• _Records supplied_:
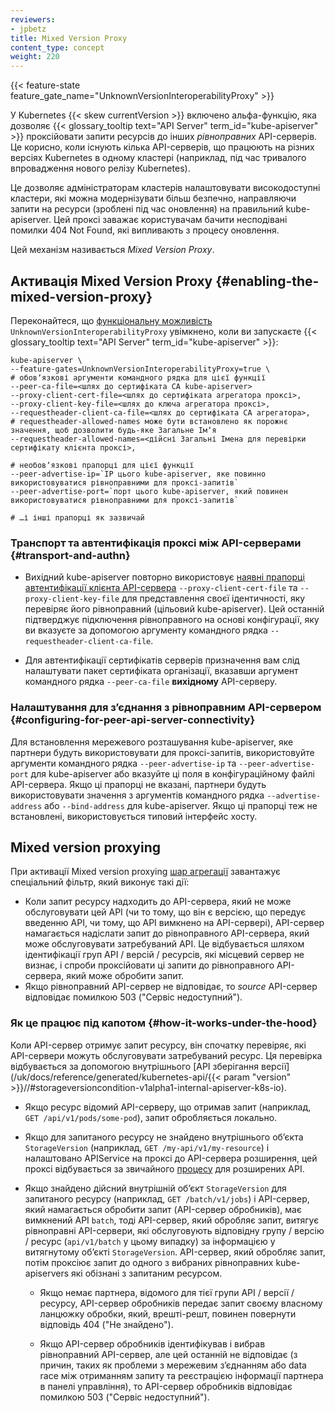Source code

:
 ```yaml
---
reviewers:
- jpbetz
title: Mixed Version Proxy
content_type: concept
weight: 220
---
```


<!-- огляд -->

{{< feature-state feature_gate_name="UnknownVersionInteroperabilityProxy" >}}

У Kubernetes {{< skew currentVersion >}} включено альфа-функцію, яка дозволяє {{< glossary_tooltip text="API Server" term_id="kube-apiserver" >}} проксійовати запити ресурсів до інших _рівноправних_ API-серверів. Це корисно, коли існують кілька API-серверів, що працюють на різних версіях Kubernetes в одному кластері (наприклад, під час тривалого впровадження нового релізу Kubernetes).

Це дозволяє адміністраторам кластерів налаштовувати високодоступні кластери, які можна модернізувати більш безпечно, направляючи запити на ресурси (зроблені під час оновлення) на правильний kube-apiserver. Цей проксі заважає користувачам бачити несподівані помилки 404 Not Found, які випливають з процесу оновлення.

Цей механізм називається _Mixed Version Proxy_.

## Активація Mixed Version Proxy {#enabling-the-mixed-version-proxy}

Переконайтеся, що [функціональну можливість](/uk/docs/reference/command-line-tools-reference/feature-gates/) `UnknownVersionInteroperabilityProxy` увімкнено, коли ви запускаєте {{< glossary_tooltip text="API Server" term_id="kube-apiserver" >}}:

```shell
kube-apiserver \
--feature-gates=UnknownVersionInteroperabilityProxy=true \
# обовʼязкові аргументи командного рядка для цієї функції
--peer-ca-file=<шлях до сертифіката CA kube-apiserver>
--proxy-client-cert-file=<шлях до сертифіката агрегатора проксі>,
--proxy-client-key-file=<шлях до ключа агрегатора проксі>,
--requestheader-client-ca-file=<шлях до сертифіката CA агрегатора>,
# requestheader-allowed-names може бути встановлено як порожнє значення, щоб дозволити будь-яке Загальне Імʼя
--requestheader-allowed-names=<дійсні Загальні Імена для перевірки сертифікату клієнта проксі>,

# необовʼязкові прапорці для цієї функції
--peer-advertise-ip=`IP цього kube-apiserver, яке повинно використовуватися рівноправними для проксі-запитів`
--peer-advertise-port=`порт цього kube-apiserver, який повинен використовуватися рівноправними для проксі-запитів`

# …і інші прапорці як зазвичай
```

### Транспорт та автентифікація проксі між API-серверами {#transport-and-authn}

* Вихідний kube-apiserver повторно використовує
  [наявні прапорці автентифікації клієнта API-сервера](/uk/docs/tasks/extend-kubernetes/configure-aggregation-layer/#kubernetes-apiserver-client-authentication) `--proxy-client-cert-file` та `--proxy-client-key-file` для представлення своєї ідентичності, яку перевіряє його рівноправний (цільовий kube-apiserver). Цей останній підтверджує підключення рівноправного на основі конфігурації, яку ви вказуєте за допомогою аргументу командного рядка `--requestheader-client-ca-file`.

* Для автентифікації сертифікатів серверів призначення вам слід налаштувати пакет сертифіката організації, вказавши аргумент командного рядка `--peer-ca-file` **вихідному** API-серверу.

### Налаштування для зʼєднання з рівноправним API-сервером {#configuring-for-peer-api-server-connectivity}

Для встановлення мережевого розташування kube-apiserver, яке партнери будуть використовувати для проксі-запитів, використовуйте аргументи командного рядка `--peer-advertise-ip` та `--peer-advertise-port` для kube-apiserver або вказуйте ці поля в конфігураційному файлі API-сервера. Якщо ці прапорці не вказані, партнери будуть використовувати значення з аргументів командного рядка `--advertise-address` або `--bind-address` для kube-apiserver. Якщо ці прапорці теж не встановлені, використовується типовий інтерфейс хосту.

## Mixed version proxying

При активації Mixed version proxying [шар агрегації](/uk/docs/concepts/extend-kubernetes/api-extension/apiserver-aggregation/) завантажує спеціальний фільтр, який виконує такі дії:

* Коли запит ресурсу надходить до API-сервера, який не може обслуговувати цей API (чи то тому, що він є версією, що передує введенню API, чи тому, що API вимкнено на API-сервері), API-сервер намагається надіслати запит до рівноправного API-сервера, який може обслуговувати затребуваний API. Це відбувається шляхом ідентифікації груп API / версій / ресурсів, які місцевий сервер не визнає, і спроби проксійовати ці запити до рівноправного API-сервера, який може обробити запит.
* Якщо рівноправний API-сервер не відповідає, то _source_ API-сервер відповідає помилкою 503 ("Сервіс недоступний").

### Як це працює під капотом {#how-it-works-under-the-hood}

Коли API-сервер отримує запит ресурсу, він спочатку перевіряє, які API-сервери можуть обслуговувати затребуваний ресурс. Ця перевірка відбувається за допомогою внутрішнього [API зберігання версії](/uk/docs/reference/generated/kubernetes-api/{{< param "version" >}}//#storageversioncondition-v1alpha1-internal-apiserver-k8s-io).

* Якщо ресурс відомий API-серверу, що отримав запит (наприклад, `GET /api/v1/pods/some-pod`), запит обробляється локально.

* Якщо для запитаного ресурсу не знайдено внутрішнього обʼєкта `StorageVersion` (наприклад, `GET /my-api/v1/my-resource`) і налаштовано APIService на проксі до  API-сервера розширення, цей проксі відбувається за звичайного [процесу](/uk/docs/tasks/extend-kubernetes/configure-aggregation-layer/) для розширених API.

* Якщо знайдено дійсний внутрішній обʼєкт `StorageVersion` для запитаного ресурсу (наприклад, `GET /batch/v1/jobs`) і API-сервер, який намагається обробити запит (API-сервер обробників), має вимкнений API `batch`, тоді API-сервер, який обробляє запит, витягує рівноправні API-сервери, які обслуговують відповідну групу / версію / ресурс (`api/v1/batch` у цьому випадку) за інформацією у витягнутому обʼєкті `StorageVersion`.  API-сервер, який обробляє запит, потім проксіює запит до одного з вибраних рівноправних kube-apiservers які обізнані з запитаним ресурсом.

  * Якщо немає партнера, відомого для тієї групи API / версії / ресурсу, API-сервер обробників передає запит своєму власному ланцюжку обробки, який, врешті-решт, повинен повернути відповідь 404 ("Не знайдено").

  * Якщо API-сервер обробників ідентифікував і вибрав рівноправний API-сервер, але цей останній не відповідає (з причин, таких як проблеми з мережевим зʼєднанням або data race між отриманням запиту та реєстрацією інформації партнера в панелі управління), то API-сервер обробників відповідає помилкою 503 ("Сервіс недоступний").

• _What you should do_:
Using the material above, find each line that holds "функції" and copy that line.

• _Answer to the exercise_:
# обовʼязкові аргументи командного рядка для цієї функції
# необовʼязкові прапорці для цієї функції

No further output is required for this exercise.